EUR/USD breaks resistance as US CPI lifts pivot hopes
EUR/USD saw a sharp push higher yesterday, as the latest US inflation survey brought hope that we may have turned a corner. While this could mark the beginning of a trend that may ultimately lead to a pivot from the US Federal Reserve (Fed), it is worthwhile noting that inflation remains highly elevated and is still a major problem that is far from resolved.
Nonetheless, with Fed members mentioning the potential to slow the pace of tightening in response, we are now looking at a 50-basis point (bps) rise in December. While the long-term picture brings expectations of economic decline and the potential for a second wave of inflation, the near-term sentiment has certainly taken a positive turn. The break through $1.1098 has ended the 2022 trend of lower highs, signalling a strong chance that we see the bulls back in charge once again for the time being. As such, further upside seems likely for now, with a break back below $0.9935 required to negate that view.
GBP/USD pushes through trendline and horizontal resistance
GBP/USD has been heading sharply higher as the dollar loses traction. Much like the eurozone, UK inflation continues to stand well above that of the US. Hence the pivot outlook actually looks more likely to come from the Fed before the European Central Bank (ECB) and Bank of England (BoE).
This should help cable continue its ascent, with the push through $1.1738 bringing a bullish signal. As such, more upside does look likely despite disappointing UK gross domestic product (GDP) data this morning. Keep an eye out for $1.1829 Fibonacci resistance up ahead as a potential hurdle. However, the key resistance level comes in the form of the $1.2293 swing-high. For now, further upside looks likely unless we see the price decline below $1.1146.
AUD/USD spikes through resistance to bring wider retracement
AUD/USD has similarly seen the price turn sharply higher as the dollar comes under pressure.

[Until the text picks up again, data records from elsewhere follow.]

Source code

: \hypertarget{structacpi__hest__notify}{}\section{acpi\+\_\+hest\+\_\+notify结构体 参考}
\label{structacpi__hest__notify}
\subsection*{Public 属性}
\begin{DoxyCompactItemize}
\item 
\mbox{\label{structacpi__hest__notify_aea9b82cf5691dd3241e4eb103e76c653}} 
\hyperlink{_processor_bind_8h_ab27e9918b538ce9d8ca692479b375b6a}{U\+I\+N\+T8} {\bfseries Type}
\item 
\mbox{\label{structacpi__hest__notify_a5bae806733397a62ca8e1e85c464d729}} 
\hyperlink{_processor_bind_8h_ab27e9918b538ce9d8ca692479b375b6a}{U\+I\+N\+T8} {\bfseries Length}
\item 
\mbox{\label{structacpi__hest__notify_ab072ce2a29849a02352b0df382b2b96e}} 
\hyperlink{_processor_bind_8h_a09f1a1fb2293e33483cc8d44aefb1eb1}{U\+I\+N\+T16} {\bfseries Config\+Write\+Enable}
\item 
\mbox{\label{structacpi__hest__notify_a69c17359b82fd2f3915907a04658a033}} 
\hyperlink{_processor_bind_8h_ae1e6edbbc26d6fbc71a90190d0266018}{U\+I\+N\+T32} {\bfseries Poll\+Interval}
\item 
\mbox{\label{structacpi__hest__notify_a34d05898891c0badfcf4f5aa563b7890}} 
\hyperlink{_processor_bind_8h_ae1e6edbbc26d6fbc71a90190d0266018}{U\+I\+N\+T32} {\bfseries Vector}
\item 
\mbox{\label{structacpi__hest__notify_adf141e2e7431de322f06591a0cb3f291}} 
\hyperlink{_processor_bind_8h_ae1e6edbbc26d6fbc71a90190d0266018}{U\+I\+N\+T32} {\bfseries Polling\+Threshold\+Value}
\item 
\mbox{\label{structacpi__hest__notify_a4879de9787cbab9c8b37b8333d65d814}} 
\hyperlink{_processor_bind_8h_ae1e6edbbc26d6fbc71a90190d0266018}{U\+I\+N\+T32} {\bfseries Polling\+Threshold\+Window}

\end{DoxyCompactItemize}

The break up through $0.6547 resistance brings the wider retracement into view, although the near-term hurdle comes in the form of the prior low of $0.6681 and 100-day simple moving average (SMA). In any case, the push through $0.6547 does signal a likely upward move from here, with the bearish pressure built over the course of recent months finally released for what could be a more positive phase for the pair.